All other uses are prohibited.
III. Open Access and Free Materials:
The MIT Press journals division has a long-standing commitment to open access content and makes hundreds of articles freely accessible on its website direct.mit.edu/journals. Articles included in MIT Press OA journals are rigorously reviewed and allow immediate access upon publication. MITPJ open access articles are normally published under a Creative Commons Attribution 4.0 International License https://creativecommons.org/licenses/by/4.0/ (CC BY 4.0) although some are published under a Creative Commons Attribution 3.0 International License (CC BY 3.0). Articles posted under either a CC BY 3.0 or 4.0 license allow users to share, copy, and redistribute the material in any medium of format, and adapt, remix, transform, and build upon the material for any purpose, even commercially. Reusing under a CC BY license requires that appropriate attribution to the source of the material must be included along with a link to the CC BY license, with any changes made to the original material indicated.
Articles marked as Free may be accessed online by any user of the MIT Press site, limited by the terms and conditions as outlined above under paragraphs I and II.

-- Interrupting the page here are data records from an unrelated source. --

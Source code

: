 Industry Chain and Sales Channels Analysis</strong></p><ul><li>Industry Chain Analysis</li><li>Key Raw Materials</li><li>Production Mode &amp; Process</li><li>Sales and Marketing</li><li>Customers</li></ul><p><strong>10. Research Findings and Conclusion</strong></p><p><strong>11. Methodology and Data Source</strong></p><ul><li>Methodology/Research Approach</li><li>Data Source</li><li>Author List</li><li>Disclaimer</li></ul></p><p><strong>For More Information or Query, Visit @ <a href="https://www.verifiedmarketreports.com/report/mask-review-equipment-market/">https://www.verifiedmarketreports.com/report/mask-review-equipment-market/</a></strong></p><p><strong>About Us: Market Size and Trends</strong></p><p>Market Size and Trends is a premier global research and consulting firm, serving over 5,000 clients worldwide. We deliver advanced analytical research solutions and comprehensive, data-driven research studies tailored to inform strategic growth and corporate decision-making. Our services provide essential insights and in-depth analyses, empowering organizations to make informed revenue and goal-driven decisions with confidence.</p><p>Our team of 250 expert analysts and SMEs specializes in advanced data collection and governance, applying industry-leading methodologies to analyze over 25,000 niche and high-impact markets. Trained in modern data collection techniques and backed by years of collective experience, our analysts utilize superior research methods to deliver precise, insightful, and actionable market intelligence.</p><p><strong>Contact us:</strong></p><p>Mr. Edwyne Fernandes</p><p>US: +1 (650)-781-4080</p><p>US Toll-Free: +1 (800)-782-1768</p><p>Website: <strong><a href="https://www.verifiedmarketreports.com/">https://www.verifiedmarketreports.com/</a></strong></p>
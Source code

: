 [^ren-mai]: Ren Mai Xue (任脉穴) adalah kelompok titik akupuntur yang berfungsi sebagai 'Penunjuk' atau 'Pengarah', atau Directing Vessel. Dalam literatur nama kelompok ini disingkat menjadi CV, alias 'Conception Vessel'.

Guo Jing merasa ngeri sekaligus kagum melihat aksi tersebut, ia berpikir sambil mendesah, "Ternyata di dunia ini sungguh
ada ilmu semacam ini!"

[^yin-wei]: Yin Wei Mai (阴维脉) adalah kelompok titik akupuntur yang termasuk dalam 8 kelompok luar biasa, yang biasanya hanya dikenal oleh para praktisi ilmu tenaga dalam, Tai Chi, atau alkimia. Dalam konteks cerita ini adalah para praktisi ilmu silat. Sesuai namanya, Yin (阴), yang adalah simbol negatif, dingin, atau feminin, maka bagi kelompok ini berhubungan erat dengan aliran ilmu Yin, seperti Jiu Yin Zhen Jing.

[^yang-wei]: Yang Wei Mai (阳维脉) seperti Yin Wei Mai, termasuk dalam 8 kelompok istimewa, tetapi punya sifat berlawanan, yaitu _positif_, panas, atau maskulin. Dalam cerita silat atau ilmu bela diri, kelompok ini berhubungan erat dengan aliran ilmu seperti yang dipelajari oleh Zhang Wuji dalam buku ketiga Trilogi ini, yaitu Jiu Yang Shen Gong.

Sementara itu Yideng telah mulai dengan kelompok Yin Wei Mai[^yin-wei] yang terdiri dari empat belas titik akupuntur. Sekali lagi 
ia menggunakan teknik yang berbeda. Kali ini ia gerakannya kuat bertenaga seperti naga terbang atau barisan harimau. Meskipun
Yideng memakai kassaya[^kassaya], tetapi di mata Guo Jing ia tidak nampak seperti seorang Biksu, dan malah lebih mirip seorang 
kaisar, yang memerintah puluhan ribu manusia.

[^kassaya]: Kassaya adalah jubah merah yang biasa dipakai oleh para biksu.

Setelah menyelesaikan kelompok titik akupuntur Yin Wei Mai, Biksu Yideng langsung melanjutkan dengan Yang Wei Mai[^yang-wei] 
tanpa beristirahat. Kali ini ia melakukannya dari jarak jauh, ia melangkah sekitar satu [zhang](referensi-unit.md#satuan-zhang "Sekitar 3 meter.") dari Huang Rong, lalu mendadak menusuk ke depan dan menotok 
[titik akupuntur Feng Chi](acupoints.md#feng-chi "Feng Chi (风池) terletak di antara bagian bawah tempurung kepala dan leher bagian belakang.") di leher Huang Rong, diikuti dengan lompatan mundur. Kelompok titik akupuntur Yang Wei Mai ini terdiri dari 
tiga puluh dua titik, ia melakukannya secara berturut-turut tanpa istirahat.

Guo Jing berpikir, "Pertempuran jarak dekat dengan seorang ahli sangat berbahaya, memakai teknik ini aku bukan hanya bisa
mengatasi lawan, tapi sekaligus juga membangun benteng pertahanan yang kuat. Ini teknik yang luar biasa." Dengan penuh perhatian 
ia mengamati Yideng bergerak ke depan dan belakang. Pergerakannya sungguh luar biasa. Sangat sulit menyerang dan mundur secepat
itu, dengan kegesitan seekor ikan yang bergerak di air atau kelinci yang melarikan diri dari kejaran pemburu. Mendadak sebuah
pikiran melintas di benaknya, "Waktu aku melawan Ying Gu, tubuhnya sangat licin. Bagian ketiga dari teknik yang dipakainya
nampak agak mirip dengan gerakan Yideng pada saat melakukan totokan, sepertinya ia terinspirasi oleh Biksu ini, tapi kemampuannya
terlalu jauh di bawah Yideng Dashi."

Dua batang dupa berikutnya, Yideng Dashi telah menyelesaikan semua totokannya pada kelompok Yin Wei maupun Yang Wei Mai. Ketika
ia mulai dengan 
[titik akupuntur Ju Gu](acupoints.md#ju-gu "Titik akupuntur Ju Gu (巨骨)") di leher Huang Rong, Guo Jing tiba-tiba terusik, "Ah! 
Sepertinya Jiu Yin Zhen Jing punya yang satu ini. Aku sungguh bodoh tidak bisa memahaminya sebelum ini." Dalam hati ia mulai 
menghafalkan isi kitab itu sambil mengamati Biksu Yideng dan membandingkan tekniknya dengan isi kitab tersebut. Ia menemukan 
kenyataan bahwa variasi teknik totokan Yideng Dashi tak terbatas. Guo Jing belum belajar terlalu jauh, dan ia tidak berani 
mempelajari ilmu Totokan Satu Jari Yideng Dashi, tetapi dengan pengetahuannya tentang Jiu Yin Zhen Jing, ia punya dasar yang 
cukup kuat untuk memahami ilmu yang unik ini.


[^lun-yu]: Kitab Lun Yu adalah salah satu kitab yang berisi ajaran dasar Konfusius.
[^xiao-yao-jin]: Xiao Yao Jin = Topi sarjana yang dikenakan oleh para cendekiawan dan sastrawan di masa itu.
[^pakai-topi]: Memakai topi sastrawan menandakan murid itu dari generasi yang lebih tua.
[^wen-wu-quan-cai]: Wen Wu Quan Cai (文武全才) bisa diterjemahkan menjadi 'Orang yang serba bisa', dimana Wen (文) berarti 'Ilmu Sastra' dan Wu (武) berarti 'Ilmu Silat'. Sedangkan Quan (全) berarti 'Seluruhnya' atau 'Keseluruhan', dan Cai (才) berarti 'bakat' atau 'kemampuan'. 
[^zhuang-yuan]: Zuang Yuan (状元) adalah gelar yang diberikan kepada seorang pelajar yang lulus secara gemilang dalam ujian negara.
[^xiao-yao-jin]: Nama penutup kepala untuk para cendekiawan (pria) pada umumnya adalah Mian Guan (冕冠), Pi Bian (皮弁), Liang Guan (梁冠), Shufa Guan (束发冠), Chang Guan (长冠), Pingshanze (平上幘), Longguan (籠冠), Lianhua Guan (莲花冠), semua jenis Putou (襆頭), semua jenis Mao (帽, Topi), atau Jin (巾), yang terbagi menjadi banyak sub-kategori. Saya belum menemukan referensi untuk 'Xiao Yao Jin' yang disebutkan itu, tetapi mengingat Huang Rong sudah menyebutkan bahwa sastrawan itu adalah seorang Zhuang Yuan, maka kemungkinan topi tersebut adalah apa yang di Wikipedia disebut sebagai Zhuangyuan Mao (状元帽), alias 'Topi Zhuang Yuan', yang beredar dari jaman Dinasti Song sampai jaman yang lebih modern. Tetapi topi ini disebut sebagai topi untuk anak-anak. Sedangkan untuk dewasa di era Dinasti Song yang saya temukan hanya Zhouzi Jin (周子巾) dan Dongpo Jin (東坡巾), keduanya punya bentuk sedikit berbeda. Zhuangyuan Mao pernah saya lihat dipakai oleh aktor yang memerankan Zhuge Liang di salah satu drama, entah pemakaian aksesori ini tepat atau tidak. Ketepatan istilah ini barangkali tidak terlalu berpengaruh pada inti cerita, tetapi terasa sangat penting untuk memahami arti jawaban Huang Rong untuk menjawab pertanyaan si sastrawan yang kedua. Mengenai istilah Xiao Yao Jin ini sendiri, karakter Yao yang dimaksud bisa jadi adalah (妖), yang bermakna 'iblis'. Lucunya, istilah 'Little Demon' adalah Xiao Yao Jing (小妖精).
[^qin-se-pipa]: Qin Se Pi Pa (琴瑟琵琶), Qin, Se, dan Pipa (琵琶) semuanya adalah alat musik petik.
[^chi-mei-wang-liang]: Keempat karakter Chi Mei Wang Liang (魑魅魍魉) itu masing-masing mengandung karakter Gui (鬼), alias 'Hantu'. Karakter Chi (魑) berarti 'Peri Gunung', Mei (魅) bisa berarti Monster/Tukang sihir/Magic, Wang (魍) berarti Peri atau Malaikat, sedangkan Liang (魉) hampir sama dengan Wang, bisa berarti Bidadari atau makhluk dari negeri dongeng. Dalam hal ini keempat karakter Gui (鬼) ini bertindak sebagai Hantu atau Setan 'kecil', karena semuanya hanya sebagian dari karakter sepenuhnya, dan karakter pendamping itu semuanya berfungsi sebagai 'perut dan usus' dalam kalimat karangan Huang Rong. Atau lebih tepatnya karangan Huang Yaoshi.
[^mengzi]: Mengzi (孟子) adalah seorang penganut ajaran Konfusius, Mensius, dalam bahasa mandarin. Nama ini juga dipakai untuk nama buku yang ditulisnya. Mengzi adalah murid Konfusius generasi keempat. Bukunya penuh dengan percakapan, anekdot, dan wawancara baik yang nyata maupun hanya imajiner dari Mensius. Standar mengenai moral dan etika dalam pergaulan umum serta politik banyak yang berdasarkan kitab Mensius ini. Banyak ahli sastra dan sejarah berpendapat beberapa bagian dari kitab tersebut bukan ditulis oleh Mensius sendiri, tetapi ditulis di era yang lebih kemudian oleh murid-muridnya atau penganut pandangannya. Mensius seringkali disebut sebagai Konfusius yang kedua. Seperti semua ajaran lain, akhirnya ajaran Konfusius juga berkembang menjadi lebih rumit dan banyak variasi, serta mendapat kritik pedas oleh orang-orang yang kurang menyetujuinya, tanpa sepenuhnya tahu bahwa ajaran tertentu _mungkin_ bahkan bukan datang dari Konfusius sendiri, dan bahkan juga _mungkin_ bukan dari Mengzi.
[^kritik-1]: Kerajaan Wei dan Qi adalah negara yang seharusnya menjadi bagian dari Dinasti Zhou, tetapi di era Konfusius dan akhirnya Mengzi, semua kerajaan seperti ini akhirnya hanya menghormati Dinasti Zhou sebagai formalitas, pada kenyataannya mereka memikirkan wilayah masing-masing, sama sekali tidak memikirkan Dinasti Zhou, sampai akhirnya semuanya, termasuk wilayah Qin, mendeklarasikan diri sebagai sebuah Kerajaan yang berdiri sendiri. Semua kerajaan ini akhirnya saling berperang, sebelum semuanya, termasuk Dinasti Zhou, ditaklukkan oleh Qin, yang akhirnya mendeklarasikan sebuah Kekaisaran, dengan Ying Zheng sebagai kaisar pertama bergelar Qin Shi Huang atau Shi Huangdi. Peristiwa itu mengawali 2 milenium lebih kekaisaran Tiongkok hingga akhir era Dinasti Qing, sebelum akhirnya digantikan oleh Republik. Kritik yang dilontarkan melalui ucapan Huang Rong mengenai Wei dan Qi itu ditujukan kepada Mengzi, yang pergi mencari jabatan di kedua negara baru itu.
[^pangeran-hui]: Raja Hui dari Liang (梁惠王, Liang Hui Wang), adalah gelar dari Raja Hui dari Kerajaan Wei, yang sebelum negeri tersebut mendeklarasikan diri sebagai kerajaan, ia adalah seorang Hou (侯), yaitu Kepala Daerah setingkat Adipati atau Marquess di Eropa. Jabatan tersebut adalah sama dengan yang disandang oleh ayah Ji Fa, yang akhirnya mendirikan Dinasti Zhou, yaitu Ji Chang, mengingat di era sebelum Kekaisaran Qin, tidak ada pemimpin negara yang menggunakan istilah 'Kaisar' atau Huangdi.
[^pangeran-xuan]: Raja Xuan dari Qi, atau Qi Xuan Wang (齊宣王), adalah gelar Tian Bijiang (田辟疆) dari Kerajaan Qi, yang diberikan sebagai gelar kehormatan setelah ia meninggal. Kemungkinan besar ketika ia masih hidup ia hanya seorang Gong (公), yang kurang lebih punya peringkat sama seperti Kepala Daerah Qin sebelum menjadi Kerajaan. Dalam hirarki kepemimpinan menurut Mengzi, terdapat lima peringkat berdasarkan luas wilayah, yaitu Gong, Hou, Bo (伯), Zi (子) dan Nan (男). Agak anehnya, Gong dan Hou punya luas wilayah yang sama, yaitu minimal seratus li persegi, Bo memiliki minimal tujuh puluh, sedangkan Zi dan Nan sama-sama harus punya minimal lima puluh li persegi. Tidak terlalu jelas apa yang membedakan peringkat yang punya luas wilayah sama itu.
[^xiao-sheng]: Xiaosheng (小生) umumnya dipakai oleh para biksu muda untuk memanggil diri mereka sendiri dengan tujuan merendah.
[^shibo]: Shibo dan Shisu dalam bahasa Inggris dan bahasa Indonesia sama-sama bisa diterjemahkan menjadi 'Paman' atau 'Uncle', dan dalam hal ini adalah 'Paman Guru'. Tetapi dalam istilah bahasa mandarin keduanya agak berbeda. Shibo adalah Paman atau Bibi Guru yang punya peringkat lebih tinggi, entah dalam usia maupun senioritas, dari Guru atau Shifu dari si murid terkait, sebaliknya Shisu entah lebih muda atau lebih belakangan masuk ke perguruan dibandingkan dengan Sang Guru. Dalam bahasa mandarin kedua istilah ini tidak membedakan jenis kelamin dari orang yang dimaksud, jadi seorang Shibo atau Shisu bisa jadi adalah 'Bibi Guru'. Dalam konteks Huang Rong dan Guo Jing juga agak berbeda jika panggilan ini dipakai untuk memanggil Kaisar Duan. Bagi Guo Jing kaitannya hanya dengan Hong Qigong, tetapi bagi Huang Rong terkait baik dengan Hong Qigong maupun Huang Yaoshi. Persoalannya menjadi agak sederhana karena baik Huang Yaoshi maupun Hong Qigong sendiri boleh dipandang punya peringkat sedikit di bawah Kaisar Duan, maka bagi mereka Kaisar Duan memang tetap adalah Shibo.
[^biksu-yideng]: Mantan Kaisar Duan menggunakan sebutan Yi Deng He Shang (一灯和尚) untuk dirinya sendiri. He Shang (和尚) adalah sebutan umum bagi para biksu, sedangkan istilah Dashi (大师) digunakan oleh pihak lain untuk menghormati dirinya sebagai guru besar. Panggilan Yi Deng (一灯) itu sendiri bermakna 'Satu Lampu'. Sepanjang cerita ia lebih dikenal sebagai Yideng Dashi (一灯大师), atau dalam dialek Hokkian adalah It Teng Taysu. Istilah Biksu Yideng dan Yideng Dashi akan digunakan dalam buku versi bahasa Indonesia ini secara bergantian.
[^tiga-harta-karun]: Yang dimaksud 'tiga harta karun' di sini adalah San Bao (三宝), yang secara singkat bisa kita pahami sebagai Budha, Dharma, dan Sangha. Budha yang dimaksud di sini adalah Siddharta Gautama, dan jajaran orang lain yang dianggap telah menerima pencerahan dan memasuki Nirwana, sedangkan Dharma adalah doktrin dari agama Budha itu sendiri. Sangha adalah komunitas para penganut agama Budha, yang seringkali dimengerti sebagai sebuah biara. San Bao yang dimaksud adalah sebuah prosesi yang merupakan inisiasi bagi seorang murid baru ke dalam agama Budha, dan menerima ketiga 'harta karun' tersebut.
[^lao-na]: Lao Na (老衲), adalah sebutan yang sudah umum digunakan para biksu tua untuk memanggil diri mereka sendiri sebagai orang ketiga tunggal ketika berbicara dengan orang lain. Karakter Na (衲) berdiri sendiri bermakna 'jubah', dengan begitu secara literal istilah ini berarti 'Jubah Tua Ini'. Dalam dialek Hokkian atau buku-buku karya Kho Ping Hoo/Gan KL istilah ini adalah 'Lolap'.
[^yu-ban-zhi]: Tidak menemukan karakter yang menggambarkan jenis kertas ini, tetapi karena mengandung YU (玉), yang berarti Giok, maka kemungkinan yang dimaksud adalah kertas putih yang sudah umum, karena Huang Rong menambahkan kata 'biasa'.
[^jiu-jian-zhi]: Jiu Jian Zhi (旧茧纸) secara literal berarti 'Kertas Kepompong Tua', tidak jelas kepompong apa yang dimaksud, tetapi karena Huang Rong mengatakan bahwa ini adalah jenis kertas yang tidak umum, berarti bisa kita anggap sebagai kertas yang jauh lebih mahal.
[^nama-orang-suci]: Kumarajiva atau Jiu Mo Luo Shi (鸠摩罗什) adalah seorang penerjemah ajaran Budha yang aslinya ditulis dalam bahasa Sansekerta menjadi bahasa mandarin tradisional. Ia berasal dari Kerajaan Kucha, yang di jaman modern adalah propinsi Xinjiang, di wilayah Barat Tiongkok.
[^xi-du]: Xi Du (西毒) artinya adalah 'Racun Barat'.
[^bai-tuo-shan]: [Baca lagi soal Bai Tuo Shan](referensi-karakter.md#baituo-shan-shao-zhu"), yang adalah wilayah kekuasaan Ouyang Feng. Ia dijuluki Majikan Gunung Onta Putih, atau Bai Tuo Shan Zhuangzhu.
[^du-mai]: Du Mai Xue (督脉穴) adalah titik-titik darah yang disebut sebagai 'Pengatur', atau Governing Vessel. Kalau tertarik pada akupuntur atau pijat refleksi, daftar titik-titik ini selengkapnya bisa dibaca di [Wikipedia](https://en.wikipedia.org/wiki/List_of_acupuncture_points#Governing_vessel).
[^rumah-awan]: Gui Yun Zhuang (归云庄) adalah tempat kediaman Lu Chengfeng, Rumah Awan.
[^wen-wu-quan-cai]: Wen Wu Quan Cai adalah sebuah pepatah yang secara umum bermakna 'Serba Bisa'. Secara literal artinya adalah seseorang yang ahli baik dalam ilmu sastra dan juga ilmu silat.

IV. Other Terms and Conditions:
The agreement created hereunder is deemed to be entered into and performed wholly in Massachusetts, and will be governed by the domestic laws of the Commonwealth of Massachusetts and the copyright and other applicable laws of the United States. No purported assignment by you of such agreement, or of your subscription agreement, will be valid unless permitted in writing in advance by the MIT Press.
No action or failure to act by the MIT Press will be deemed an amendment, or a waiver in any instance, of any of the foregoing unless specifically so identified by the MIT Press in writing. The agreement created by your use or subscription will be binding on you and your successors, your permitted assignees, and your heirs and personal representatives, and inures to the benefit of any successor or assignee of the MIT Press as a whole or with respect to its rights in any journal.